Não estava nada à espera desta notícia...  A da morte prematura, aos 50 anos, do dinâmico e empreendedor arquitecto Filipe Oliveira Dias, autor de projectos como os teatros de Vila Real, Bragança e Helena Sá e Costa (ESMAE, Porto).
Fiquei chocada... 
Conheci-o há dez anos (no seu atelier em frente do Palácio de Cristal) – justamente no mesmo ano em que inaugurou o Teatro Municipal de Vila Real –, no âmbito da minha tese de mestrado sobre Arquitectura, Música e Acústica (edição da FaupPublicações) e, por isso, não podia deixar de procurar entrevistá-lo, para quem a função de um edifício é essencial. Daí a qualidade da acústica dos seus teatros. Para Oliveira Dias, "a acústica é um dos elementos fundamentais desde o início da concepção de uma sala de espetáculos (auditório, teatro, etc.) e tem que ser uma disciplina iniciática, sendo que as necessidades da acústica determinam muitos aspetos da sala. Ela incide em todos os pormenores da construção, como as próprias cadeiras". Este arquitecto, como poucos, tinha a consciência de que a arquitectura pode "liquidar" uma obra musical.

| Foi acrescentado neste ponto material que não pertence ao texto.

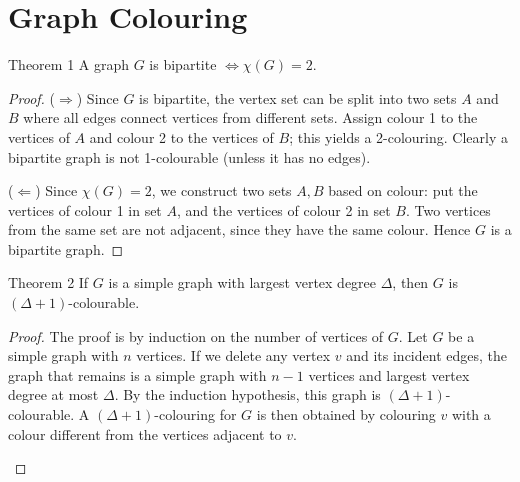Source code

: \section{Graph Colouring}

\begin{thmbox}{Theorem 1}
A graph $G$ is bipartite $\iff \chi(G) = 2$.
\end{thmbox}

\begin{proof}
($\Rightarrow$) Since $G$ is bipartite, the vertex set can be split into two sets $A$ and $B$ where all edges connect vertices from different sets. Assign colour 1 to the vertices of $A$ and colour 2 to the vertices of $B$; this yields a 2-colouring. Clearly a bipartite graph is not 1-colourable (unless it has no edges).

\medskip
($\Leftarrow$) Since $\chi(G) = 2$, we construct two sets $A, B$ based on colour: put the vertices of colour 1 in set $A$, and the vertices of colour 2 in set $B$. Two vertices from the same set are not adjacent, since they have the same colour. Hence $G$ is a bipartite graph.
\end{proof}

\begin{thmbox}{Theorem 2}
If $G$ is a simple graph with largest vertex degree $\Delta$, then $G$ is $(\Delta+1)$-colourable.
\end{thmbox}

\begin{proof}
The proof is by induction on the number of vertices of $G$. Let $G$ be a simple graph with $n$ vertices. If we delete any vertex $v$ and its incident edges, the graph that remains is a simple graph with $n-1$ vertices and largest vertex degree at most $\Delta$. By the induction hypothesis, this graph is $(\Delta+1)$-colourable. A $(\Delta+1)$-colouring for $G$ is then obtained by colouring $v$ with a colour different from the vertices adjacent to $v$.

\begin{center}
\end{center}
\end{proof}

Morreu, portanto, um jovem arquitecto "musical" que muito podia fazer ainda pela qualidade acústica das nossas salas de concertos e espectáculos... Ficam, com certeza, os seus ensinamentos e muita obra levantada, testemunho de que é possível fazer mais e melhor neste país!
Serve esta carta, ainda, para endereçar os meus mais sinceros sentimentos à família e à equipa que trabalhou com ele no seu atelier.
Céu Mota, Santa Maria da Feira 

Carta de Moscovo

Tinha estado em Moscovo em 1985, início do curto mas muito relevante consulado de Gorbatchov. 29 anos depois, muita coisa mudou. A uma sociedade fechada sucedeu uma aberta. A Internet e o acesso generalizado ao Wi-Fi em lugares públicos, designadamente no extenso metro, marcam a diferença, como certamente o fizeram em Nova Iorque ou Paris. O número de veículos automóveis aumentou tanto que as vias de comunicação da capital, do tempo de Estaline, apesar de largas e bem planeadas, são insuficientes. A classe rica e muito rica exibe automóveis que só encontram semelhante nível nos Emirados Árabes Unidos. Uma coisa permanece imutável, e que agrada sempre a qualquer viajante. A segurança quase total. As pessoas circulam até nos transportes públicos com os seus dispendiosos dispositivos móveis à vista, sem qualquer receio.
Continua a existir ordem e autoridade. Agora em democracia. Uma falha (grave) tenho que apontar, no que aos eventuais turistas diga respeito. Só se fala em russo, e só se escreve em russo. Só episodicamente, em algum espaço cultural importante, se condescende com um folheto ou apontamento escrito normalmente em inglês. Em restaurantes para a classe média alta, mesmo entre empregados jovens, não existe alternativa ao russo. Nas ruas, nos táxis, em todos os restantes estabelecimentos comerciais populares (o centro comercial GUM, na Praça Vermelha, é excepção, pois é para ricos), só se fala russo. Foi o primeiro país do mundo que conheci, desde a Europa às Américas do Norte e Sul, África, Ásia "não inglesa", em que só se adopta a língua nativa. Será que as autoridades não estão interessadas em facilitar o turismo de estrangeiros, só quererão os nacionais?